I remember walking into that room and starting to wonder if I should have gone at all. There were so many people in one place and the moment they said we would do group interviews, I was thinking to myself, “Oh no”. I am an introvert, so naturally, I am not the most enthusiastic person when it comes to group assignments. Well, at least that was the case back then. 

Growing up, I was always a confident and well-spoken child and that made me often find myself leading teams. Whether it was in the classroom or in the playgroups I somehow could not hide. Even though I enjoyed playing with others and was outside a lot, I also remember being by myself many times. Mostly to read a book, dream, think or sometimes even just stare at the skies. I remember listening to a lot of music. Music would take me to beautiful places in my mind that I cherished. The older I grew, the more inclined I was to doing things by myself and spending more time on my own.

When I was in university, my introverted personality was crystal clear. I couldn’t wait to get back to my house after class. I avoided group work at all times unless it was mandatory. Even then, I’d volunteer to do the presentations so I wouldn’t have to attend the group sessions. This was also encouraged by perfectionist tendencies. It was so hard for me to believe that someone else would execute a task as well as I believed I would. This was a subconscious belief that I didn’t even know I had but it was manifesting in the things I would do.

Little did I know all the amazing experiences and relationships I was missing out on simply because I couldn’t see beyond my personality. I was so caught up in who I thought I was that I couldn’t even see beyond that and picture who I could become. Yes, you guessed right. Immediately after the interviews, those of us who were lucky enough to pass the interviews got placed in squads where we would be learning and doing tasks together. As life would have it, almost everyone in my group was an extrovert and I was quite happy to listen to them and engage very rarely but I couldn’t hide forever. Over time, I began to warm up to my squad members and team work didn’t seem as dreadful as I had painted it out to be in my mind. It got to the point where I would look forward to our conversations and the tasks we would be given. That became the highlight of the program for me then.
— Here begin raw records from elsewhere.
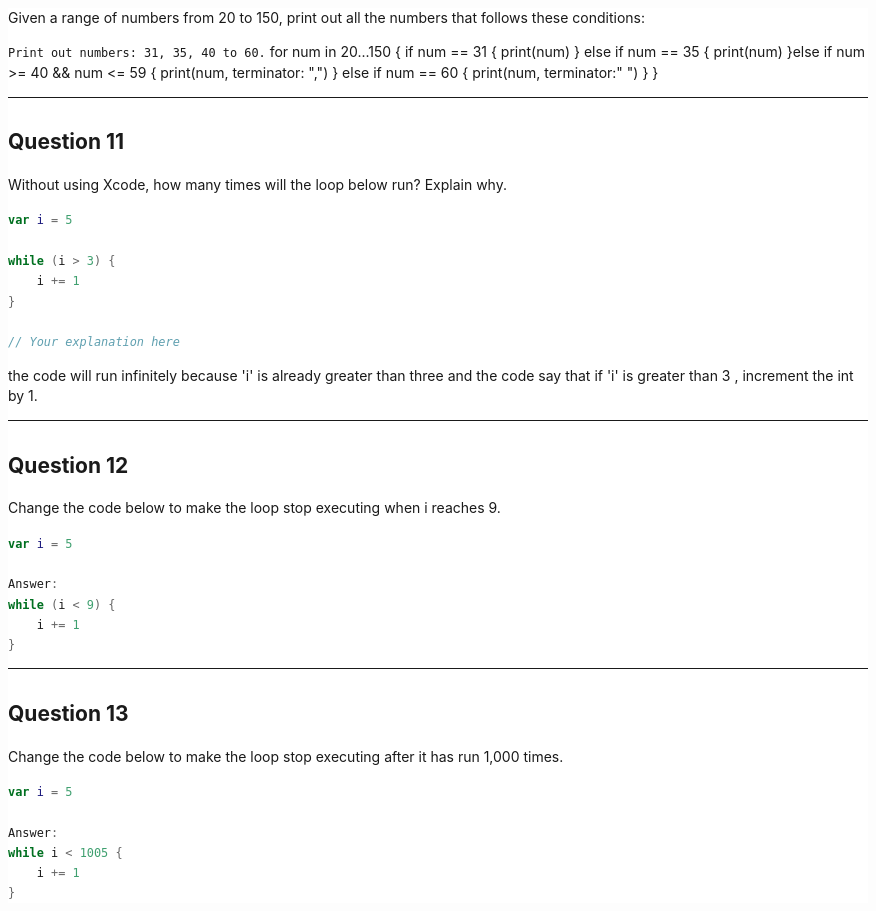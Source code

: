 Given a range of numbers from 20 to 150, print out all the numbers that follows these conditions:

`Print out numbers: 31, 35, 40 to 60.`
for num in 20...150 {
    if num == 31 {
        print(num)
    } else if num == 35 {
        print(num)
    }else if num >= 40 && num <= 59 {
        print(num, terminator: ",")
    } else if num == 60 {
        print(num, terminator:" ")
    }
}
***
## Question 11

Without using Xcode, how many times will the loop below run?  Explain why.

```swift
var i = 5

while (i > 3) {
    i += 1
}

// Your explanation here
```
the code will run infinitely because 'i' is already greater than three and the code say that if 'i' is greater than 3 , increment the int by 1. 

***
## Question 12

Change the code below to make the loop stop executing when i reaches 9.

```swift
var i = 5

Answer:
while (i < 9) {
    i += 1
}
```

***
## Question 13

Change the code below to make the loop stop executing after it has run 1,000 times.

```swift
var i = 5

Answer:
while i < 1005 {
    i += 1
}
```

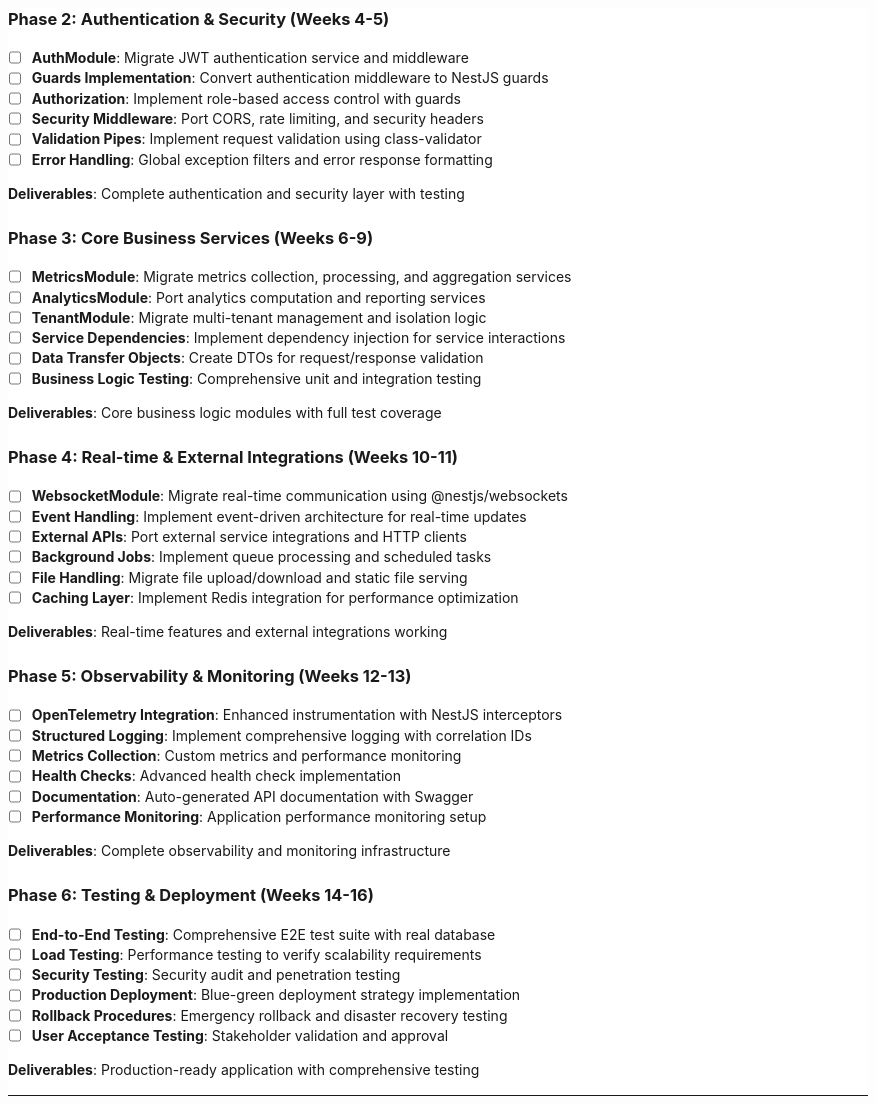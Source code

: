 ### Phase 2: Authentication & Security (Weeks 4-5)
- [ ] **AuthModule**: Migrate JWT authentication service and middleware
- [ ] **Guards Implementation**: Convert authentication middleware to NestJS guards
- [ ] **Authorization**: Implement role-based access control with guards
- [ ] **Security Middleware**: Port CORS, rate limiting, and security headers
- [ ] **Validation Pipes**: Implement request validation using class-validator
- [ ] **Error Handling**: Global exception filters and error response formatting

**Deliverables**: Complete authentication and security layer with testing

### Phase 3: Core Business Services (Weeks 6-9)
- [ ] **MetricsModule**: Migrate metrics collection, processing, and aggregation services
- [ ] **AnalyticsModule**: Port analytics computation and reporting services
- [ ] **TenantModule**: Migrate multi-tenant management and isolation logic
- [ ] **Service Dependencies**: Implement dependency injection for service interactions
- [ ] **Data Transfer Objects**: Create DTOs for request/response validation
- [ ] **Business Logic Testing**: Comprehensive unit and integration testing

**Deliverables**: Core business logic modules with full test coverage

### Phase 4: Real-time & External Integrations (Weeks 10-11)
- [ ] **WebsocketModule**: Migrate real-time communication using @nestjs/websockets
- [ ] **Event Handling**: Implement event-driven architecture for real-time updates
- [ ] **External APIs**: Port external service integrations and HTTP clients
- [ ] **Background Jobs**: Implement queue processing and scheduled tasks
- [ ] **File Handling**: Migrate file upload/download and static file serving
- [ ] **Caching Layer**: Implement Redis integration for performance optimization

**Deliverables**: Real-time features and external integrations working

### Phase 5: Observability & Monitoring (Weeks 12-13)
- [ ] **OpenTelemetry Integration**: Enhanced instrumentation with NestJS interceptors
- [ ] **Structured Logging**: Implement comprehensive logging with correlation IDs
- [ ] **Metrics Collection**: Custom metrics and performance monitoring
- [ ] **Health Checks**: Advanced health check implementation
- [ ] **Documentation**: Auto-generated API documentation with Swagger
- [ ] **Performance Monitoring**: Application performance monitoring setup

**Deliverables**: Complete observability and monitoring infrastructure

### Phase 6: Testing & Deployment (Weeks 14-16)
- [ ] **End-to-End Testing**: Comprehensive E2E test suite with real database
- [ ] **Load Testing**: Performance testing to verify scalability requirements
- [ ] **Security Testing**: Security audit and penetration testing
- [ ] **Production Deployment**: Blue-green deployment strategy implementation
- [ ] **Rollback Procedures**: Emergency rollback and disaster recovery testing
- [ ] **User Acceptance Testing**: Stakeholder validation and approval

**Deliverables**: Production-ready application with comprehensive testing

---
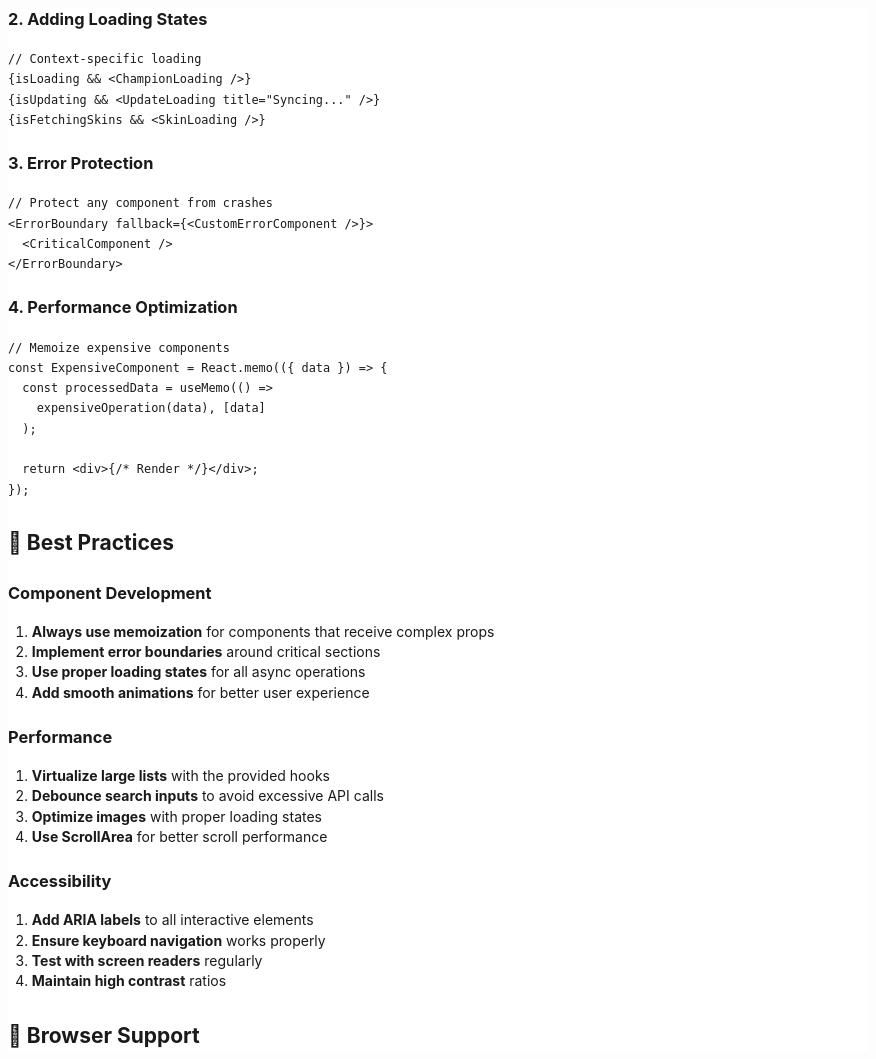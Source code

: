 ### 2. Adding Loading States
```tsx
// Context-specific loading
{isLoading && <ChampionLoading />}
{isUpdating && <UpdateLoading title="Syncing..." />}
{isFetchingSkins && <SkinLoading />}
```

### 3. Error Protection
```tsx
// Protect any component from crashes
<ErrorBoundary fallback={<CustomErrorComponent />}>
  <CriticalComponent />
</ErrorBoundary>
```

### 4. Performance Optimization
```tsx
// Memoize expensive components
const ExpensiveComponent = React.memo(({ data }) => {
  const processedData = useMemo(() => 
    expensiveOperation(data), [data]
  );
  
  return <div>{/* Render */}</div>;
});
```

## 🎯 Best Practices

### Component Development
1. **Always use memoization** for components that receive complex props
2. **Implement error boundaries** around critical sections
3. **Use proper loading states** for all async operations
4. **Add smooth animations** for better user experience

### Performance
1. **Virtualize large lists** with the provided hooks
2. **Debounce search inputs** to avoid excessive API calls
3. **Optimize images** with proper loading states
4. **Use ScrollArea** for better scroll performance

### Accessibility
1. **Add ARIA labels** to all interactive elements
2. **Ensure keyboard navigation** works properly
3. **Test with screen readers** regularly
4. **Maintain high contrast** ratios

## 🚦 Browser Support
There was one person from my squad who would always call me right when I felt like quitting. When I felt overwhelmed, he would call me. At the time when we just began the program, the world had just gone into lockdown because of COVID-19 and I was also going through so many personal changes. Naturally, I would feel so overwhelmed at times. Without me saying anything, somehow he always called to check up on me when I needed it. We would talk about the most mundane things and after our conversations, I would always feel lighter. Through this I learnt how to lean on other people for support and just how important it is to have people that can speak life into you in this journey of life. 

I remember one thing in particular. When I joined the program and got placed in my squad, I would have never guessed those would be the people who would teach me how to see beyond myself and get out of my personality to fulfill purpose. My personality hasn’t changed.I was equipped with the tools to understand myself to a point where I can distinguish between being my most authentic self and allowing my personality to be a hindrance to growth and purpose. That was my one thing. What is your one thing? Perhaps it’s time management or could it be resilience? Maybe like me, it is your struggle with teamwork. That one thing is valid and could be for any reason, but you don’t have to allow it to define you. You can choose to write a different story from today by signing up for the Lapid Leaders Africa program. You will be thrown into deep waters and you will learn to float.

Written by Velma Mideva.

I went through all the three pillars and what I enjoyed most about it was being pushed out of my comfort zone in various areas.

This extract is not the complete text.